Are Birthday Wishes Heard in Heaven?
I did manage to hold her close to my heart without being overcome by emotion, even as I avoided the Mother’s Day pageantry. No church, no brunch, no places where mothers and their kids spend this day of annual gaiety, welcomed or forced.
Today, however, is a different story. Today the grief is palpable.
Today, May 14, 2012, would have been Mama’s 74th birthday. Today is also the anniversary of my college graduation, the day my mother held me tight and sobbed as she told me that I had given her the very best 45th birthday present.
Believe me, she had plenty of reason to be grateful that I was graduating from the top undergraduate journalism program in the country. She was ecstatic that I was fulfilling her dream of becoming a “writer with a sheepskin,” a dream she abandoned to become a wife and mother.

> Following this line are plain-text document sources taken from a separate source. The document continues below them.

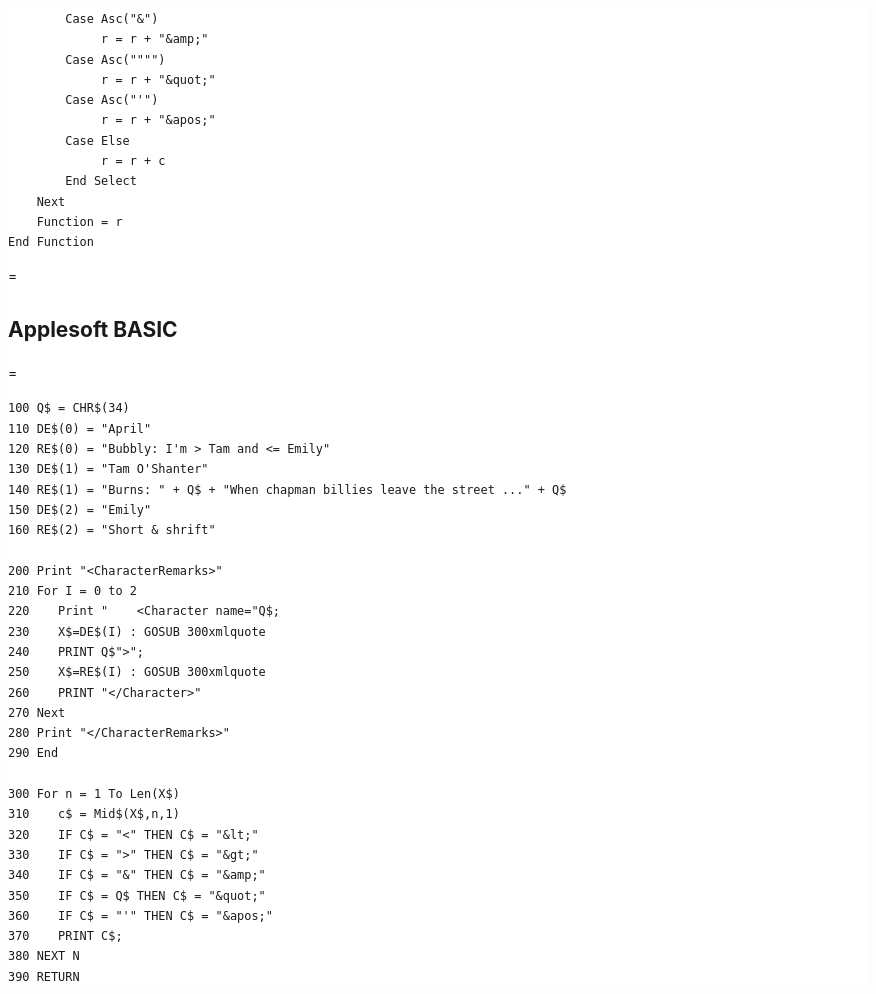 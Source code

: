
 ```basic
        Case Asc("&")
             r = r + "&amp;"
        Case Asc("""")
             r = r + "&quot;"
        Case Asc("'")
             r = r + "&apos;"
        Case Else
             r = r + c
        End Select
    Next
    Function = r
End Function
```

=
## Applesoft BASIC
=

```ApplesoftBasic
100 Q$ = CHR$(34)
110 DE$(0) = "April"
120 RE$(0) = "Bubbly: I'm > Tam and <= Emily"
130 DE$(1) = "Tam O'Shanter"
140 RE$(1) = "Burns: " + Q$ + "When chapman billies leave the street ..." + Q$
150 DE$(2) = "Emily"
160 RE$(2) = "Short & shrift"

200 Print "<CharacterRemarks>"
210 For I = 0 to 2
220    Print "    <Character name="Q$;
230    X$=DE$(I) : GOSUB 300xmlquote
240    PRINT Q$">";
250    X$=RE$(I) : GOSUB 300xmlquote
260    PRINT "</Character>"
270 Next
280 Print "</CharacterRemarks>"
290 End

300 For n = 1 To Len(X$)
310    c$ = Mid$(X$,n,1)
320    IF C$ = "<" THEN C$ = "&lt;"
330    IF C$ = ">" THEN C$ = "&gt;"
340    IF C$ = "&" THEN C$ = "&amp;"
350    IF C$ = Q$ THEN C$ = "&quot;"
360    IF C$ = "'" THEN C$ = "&apos;"
370    PRINT C$;
380 NEXT N
390 RETURN
```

The secondary reason for her gratitude–the one she wouldn’t admit for more than two decades–was because she knew I had inherited the family disease of alcoholism. I believe that on that May day, she was exhaling the breath she had held for four years. She wondered if I would make it through school.
Mom didn’t know how badly my disease had already advanced. She didn’t know until I told her many years later that the memory of her hugging me was one of my last memories of Graduation Day because I slipped into a functioning blackout. I only know I actually graduated by looking at the photos taken.

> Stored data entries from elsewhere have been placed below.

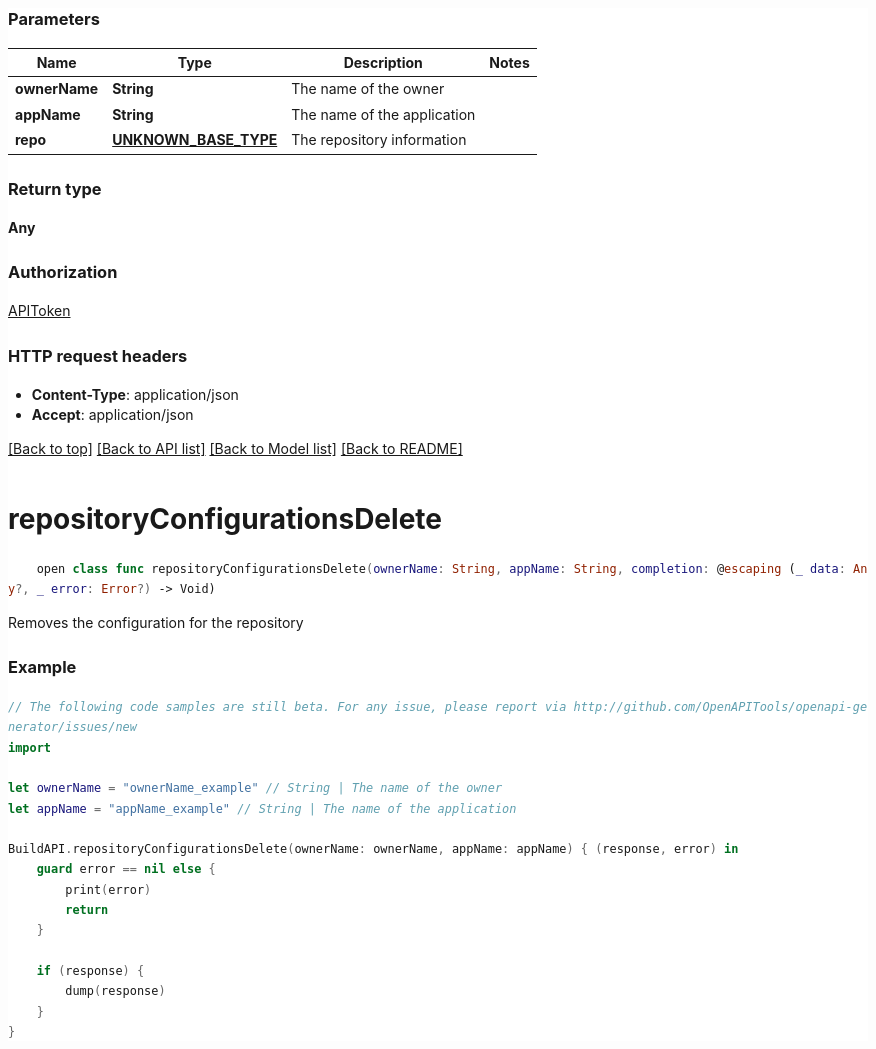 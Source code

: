 
### Parameters

Name | Type | Description  | Notes
------------- | ------------- | ------------- | -------------
 **ownerName** | **String** | The name of the owner | 
 **appName** | **String** | The name of the application | 
 **repo** | [**UNKNOWN_BASE_TYPE**](UNKNOWN_BASE_TYPE.md) | The repository information | 

### Return type

**Any**

### Authorization

[APIToken](../README.md#APIToken)

### HTTP request headers

 - **Content-Type**: application/json
 - **Accept**: application/json

[[Back to top]](#) [[Back to API list]](../README.md#documentation-for-api-endpoints) [[Back to Model list]](../README.md#documentation-for-models) [[Back to README]](../README.md)

# **repositoryConfigurationsDelete**
```swift
    open class func repositoryConfigurationsDelete(ownerName: String, appName: String, completion: @escaping (_ data: Any?, _ error: Error?) -> Void)
```



Removes the configuration for the repository

### Example 
```swift
// The following code samples are still beta. For any issue, please report via http://github.com/OpenAPITools/openapi-generator/issues/new
import 

let ownerName = "ownerName_example" // String | The name of the owner
let appName = "appName_example" // String | The name of the application

BuildAPI.repositoryConfigurationsDelete(ownerName: ownerName, appName: appName) { (response, error) in
    guard error == nil else {
        print(error)
        return
    }

    if (response) {
        dump(response)
    }
}
```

I had eight more years of hard drinking and hard living still in me.
After I sobered up when I was 30, our relationship took a nosedive, because alcoholism is a family disease and we were all untreated. I was in double-digit sober years before Mom began to tell me she was proud of me. And it was only when she got so sick with cancer in 2009 that we finally began to talk about those years.

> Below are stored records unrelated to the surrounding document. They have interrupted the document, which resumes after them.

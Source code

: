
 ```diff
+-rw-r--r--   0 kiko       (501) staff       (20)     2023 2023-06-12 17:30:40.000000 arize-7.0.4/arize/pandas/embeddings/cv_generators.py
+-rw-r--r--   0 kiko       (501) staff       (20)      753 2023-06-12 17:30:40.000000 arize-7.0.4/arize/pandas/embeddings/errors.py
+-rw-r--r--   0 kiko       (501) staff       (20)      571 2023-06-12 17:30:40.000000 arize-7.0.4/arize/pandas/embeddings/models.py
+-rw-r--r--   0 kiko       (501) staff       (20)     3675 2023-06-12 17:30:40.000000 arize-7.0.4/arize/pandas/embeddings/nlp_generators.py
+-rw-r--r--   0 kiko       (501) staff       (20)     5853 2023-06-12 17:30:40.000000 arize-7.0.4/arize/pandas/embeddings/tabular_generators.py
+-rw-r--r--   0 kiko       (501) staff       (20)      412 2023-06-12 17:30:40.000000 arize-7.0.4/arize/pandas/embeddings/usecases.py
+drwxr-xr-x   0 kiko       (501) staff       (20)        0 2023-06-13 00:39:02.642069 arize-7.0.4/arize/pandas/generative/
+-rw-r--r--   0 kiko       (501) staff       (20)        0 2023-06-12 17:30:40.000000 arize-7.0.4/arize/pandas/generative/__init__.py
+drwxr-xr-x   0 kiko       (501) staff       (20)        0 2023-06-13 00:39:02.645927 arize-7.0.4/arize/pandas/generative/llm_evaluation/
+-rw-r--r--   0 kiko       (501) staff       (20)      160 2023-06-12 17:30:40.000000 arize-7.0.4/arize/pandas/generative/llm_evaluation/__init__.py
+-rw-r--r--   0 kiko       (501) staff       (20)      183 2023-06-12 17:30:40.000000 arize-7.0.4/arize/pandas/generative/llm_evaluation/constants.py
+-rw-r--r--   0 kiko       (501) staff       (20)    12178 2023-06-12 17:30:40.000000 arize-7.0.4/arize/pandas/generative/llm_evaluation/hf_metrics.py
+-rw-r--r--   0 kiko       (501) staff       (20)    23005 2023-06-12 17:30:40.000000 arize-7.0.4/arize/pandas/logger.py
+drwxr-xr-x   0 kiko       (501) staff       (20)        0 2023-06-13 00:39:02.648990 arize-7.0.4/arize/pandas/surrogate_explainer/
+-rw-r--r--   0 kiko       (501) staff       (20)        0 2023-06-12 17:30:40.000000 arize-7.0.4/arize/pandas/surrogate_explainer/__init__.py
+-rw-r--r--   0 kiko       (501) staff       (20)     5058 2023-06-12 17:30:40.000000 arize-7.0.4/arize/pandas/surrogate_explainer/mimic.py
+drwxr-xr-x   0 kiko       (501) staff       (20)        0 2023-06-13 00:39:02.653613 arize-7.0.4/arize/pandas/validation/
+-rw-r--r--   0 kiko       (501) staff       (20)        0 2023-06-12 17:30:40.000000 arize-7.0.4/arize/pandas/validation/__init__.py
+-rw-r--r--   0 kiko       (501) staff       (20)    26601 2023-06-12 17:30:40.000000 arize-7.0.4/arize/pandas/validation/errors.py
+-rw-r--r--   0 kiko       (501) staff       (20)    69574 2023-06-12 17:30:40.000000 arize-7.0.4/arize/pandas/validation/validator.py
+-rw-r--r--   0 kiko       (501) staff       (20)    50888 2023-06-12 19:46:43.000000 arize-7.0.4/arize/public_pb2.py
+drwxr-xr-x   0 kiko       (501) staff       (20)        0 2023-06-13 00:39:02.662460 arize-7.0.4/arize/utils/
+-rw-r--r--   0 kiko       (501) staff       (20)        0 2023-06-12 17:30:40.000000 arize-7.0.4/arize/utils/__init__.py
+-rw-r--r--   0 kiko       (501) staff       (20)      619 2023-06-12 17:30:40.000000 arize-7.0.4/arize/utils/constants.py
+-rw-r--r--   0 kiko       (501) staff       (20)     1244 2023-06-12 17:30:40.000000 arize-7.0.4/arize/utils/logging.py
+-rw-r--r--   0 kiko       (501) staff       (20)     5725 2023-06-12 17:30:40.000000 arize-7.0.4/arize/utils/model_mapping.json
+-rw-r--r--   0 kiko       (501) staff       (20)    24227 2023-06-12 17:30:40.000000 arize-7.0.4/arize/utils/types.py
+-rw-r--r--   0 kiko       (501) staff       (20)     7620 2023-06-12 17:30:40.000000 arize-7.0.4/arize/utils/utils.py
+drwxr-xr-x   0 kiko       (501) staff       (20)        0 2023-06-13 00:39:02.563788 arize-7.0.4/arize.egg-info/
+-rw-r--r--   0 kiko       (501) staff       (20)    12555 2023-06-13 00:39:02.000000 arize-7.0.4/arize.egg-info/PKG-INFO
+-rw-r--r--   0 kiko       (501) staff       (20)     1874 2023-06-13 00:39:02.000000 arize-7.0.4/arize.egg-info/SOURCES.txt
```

That’s when I really felt her pride.
This blog was several months old when I shared it with her. I had to explain the concept of a blog to her and that yes, I still worked for The Partnership at Drugfree.org helping educate parents and kids about substance abuse.
But she understood that my writing passion was deeply ingrained. She knew my writer’s heart because she possessed it at one time. She grew a little wistful as she turned around in her recliner and looked through my eyes to my soul.
“Honey,” Mom said. “I don’t care what you write but you have to write.”
Today, I’m still hoping to make her proud as I step on a new path on this writing journey. I have less than one week to complete my first monthly article for Wild Sister, the online empowerment magazine for women who want inspiration, and who believe that by empowering women we can change the world.
You’re right, Mama, I do have to write and now I’m an official Wild Sister! The opportunity is thrilling and intimidating and . . . hang on, I think I’m hearing her voice.
What’s that, Mama? Oh right. Yes, I did forget. I did forget that you’ve always told me I can do anything I set my mind to.
My birthday wish is to say thanks for believing in me, even from Heaven.